**WHAT YOU ARE ASKED TO DO**
All of the listing should be output exactly, apart from the pictures.

**EXERCISE MATERIAL**

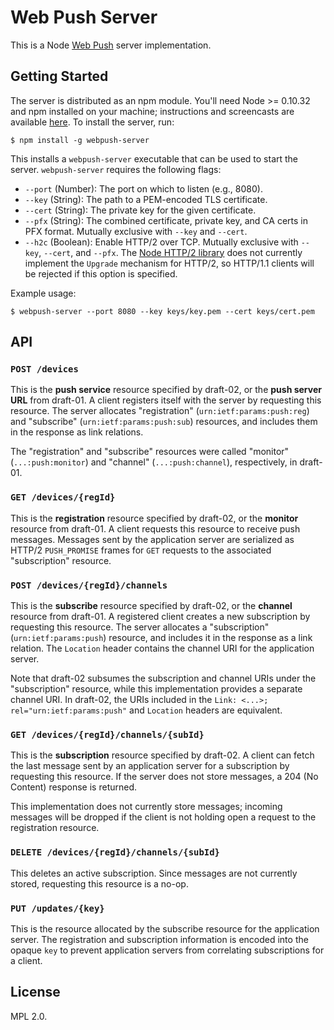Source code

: # Web Push Server

This is a Node [Web Push](https://martinthomson.github.io/drafts/draft-thomson-webpush-http2.html) server implementation.

## Getting Started

The server is distributed as an npm module. You'll need Node >= 0.10.32 and npm installed on your machine; instructions and screencasts are available [here](https://docs.npmjs.com/getting-started/installing-node). To install the server, run:

    $ npm install -g webpush-server

This installs a `webpush-server` executable that can be used to start the server. `webpush-server` requires the following flags:

* `--port` (Number): The port on which to listen (e.g., 8080).
* `--key` (String): The path to a PEM-encoded TLS certificate.
* `--cert` (String): The private key for the given certificate.
* `--pfx` (String): The combined certificate, private key, and CA certs in PFX format. Mutually exclusive with `--key` and `--cert`.
* `--h2c` (Boolean): Enable HTTP/2 over TCP. Mutually exclusive with `--key`, `--cert`, and `--pfx`. The [Node HTTP/2 library](https://github.com/molnarg/node-http2) does not currently implement the `Upgrade` mechanism for HTTP/2, so HTTP/1.1 clients will be rejected if this option is specified.

Example usage:

    $ webpush-server --port 8080 --key keys/key.pem --cert keys/cert.pem

## API

### `POST /devices`

This is the **push service** resource specified by draft-02, or the **push server URL** from draft-01. A client registers itself with the server by requesting this resource. The server allocates "registration" (`urn:ietf:params:push:reg`) and "subscribe" (`urn:ietf:params:push:sub`) resources, and includes them in the response as link relations.

The "registration" and "subscribe" resources were called "monitor" (`...:push:monitor`) and "channel" (`...:push:channel`), respectively, in draft-01.

### `GET /devices/{regId}`

This is the **registration** resource specified by draft-02, or the **monitor** resource from draft-01. A client requests this resource to receive push messages. Messages sent by the application server are serialized as HTTP/2 `PUSH_PROMISE` frames for `GET` requests to the associated "subscription" resource.

### `POST /devices/{regId}/channels`

This is the **subscribe** resource specified by draft-02, or the **channel** resource from draft-01. A registered client creates a new subscription by requesting this resource. The server allocates a "subscription" (`urn:ietf:params:push`) resource, and includes it in the response as a link relation. The `Location` header contains the channel URI for the application server.

Note that draft-02 subsumes the subscription and channel URIs under the "subscription" resource, while this implementation provides a separate channel URI. In draft-02, the URIs included in the `Link: <...>; rel="urn:ietf:params:push"` and `Location` headers are equivalent.

### `GET /devices/{regId}/channels/{subId}`

This is the **subscription** resource specified by draft-02. A client can fetch the last message sent by an application server for a subscription by requesting this resource. If the server does not store messages, a 204 (No Content) response is returned.

This implementation does not currently store messages; incoming messages will be dropped if the client is not holding open a request to the registration resource.

### `DELETE /devices/{regId}/channels/{subId}`

This deletes an active subscription. Since messages are not currently stored, requesting this resource is a no-op.

### `PUT /updates/{key}`

This is the resource allocated by the subscribe resource for the application server. The registration and subscription information is encoded into the opaque `key` to prevent application servers from correlating subscriptions for a client.

## License

MPL 2.0.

**THE COMPLETED TASK**
Source code

: # Web Push Server

This is a Node [Web Push](https://martinthomson.github.io/drafts/draft-thomson-webpush-http2.html) server implementation.

## Getting Started

The server is distributed as an npm module. You'll need Node >= 0.10.32 and npm installed on your machine; instructions and screencasts are available [here](https://docs.npmjs.com/getting-started/installing-node). To install the server, run:

    $ npm install -g webpush-server

This installs a `webpush-server` executable that can be used to start the server. `webpush-server` requires the following flags:

* `--port` (Number): The port on which to listen (e.g., 8080).
* `--key` (String): The path to a PEM-encoded TLS certificate.
* `--cert` (String): The private key for the given certificate.
* `--pfx` (String): The combined certificate, private key, and CA certs in PFX format. Mutually exclusive with `--key` and `--cert`.
* `--h2c` (Boolean): Enable HTTP/2 over TCP. Mutually exclusive with `--key`, `--cert`, and `--pfx`. The [Node HTTP/2 library](https://github.com/molnarg/node-http2) does not currently implement the `Upgrade` mechanism for HTTP/2, so HTTP/1.1 clients will be rejected if this option is specified.

Example usage:

    $ webpush-server --port 8080 --key keys/key.pem --cert keys/cert.pem

## API

### `POST /devices`

This is the **push service** resource specified by draft-02, or the **push server URL** from draft-01. A client registers itself with the server by requesting this resource. The server allocates "registration" (`urn:ietf:params:push:reg`) and "subscribe" (`urn:ietf:params:push:sub`) resources, and includes them in the response as link relations.

The "registration" and "subscribe" resources were called "monitor" (`...:push:monitor`) and "channel" (`...:push:channel`), respectively, in draft-01.

### `GET /devices/{regId}`

This is the **registration** resource specified by draft-02, or the **monitor** resource from draft-01. A client requests this resource to receive push messages. Messages sent by the application server are serialized as HTTP/2 `PUSH_PROMISE` frames for `GET` requests to the associated "subscription" resource.

### `POST /devices/{regId}/channels`

This is the **subscribe** resource specified by draft-02, or the **channel** resource from draft-01. A registered client creates a new subscription by requesting this resource. The server allocates a "subscription" (`urn:ietf:params:push`) resource, and includes it in the response as a link relation. The `Location` header contains the channel URI for the application server.

Note that draft-02 subsumes the subscription and channel URIs under the "subscription" resource, while this implementation provides a separate channel URI. In draft-02, the URIs included in the `Link: <...>; rel="urn:ietf:params:push"` and `Location` headers are equivalent.

### `GET /devices/{regId}/channels/{subId}`

This is the **subscription** resource specified by draft-02. A client can fetch the last message sent by an application server for a subscription by requesting this resource. If the server does not store messages, a 204 (No Content) response is returned.

This implementation does not currently store messages; incoming messages will be dropped if the client is not holding open a request to the registration resource.

### `DELETE /devices/{regId}/channels/{subId}`

This deletes an active subscription. Since messages are not currently stored, requesting this resource is a no-op.

### `PUT /updates/{key}`

This is the resource allocated by the subscribe resource for the application server. The registration and subscription information is encoded into the opaque `key` to prevent application servers from correlating subscriptions for a client.

## License

MPL 2.0.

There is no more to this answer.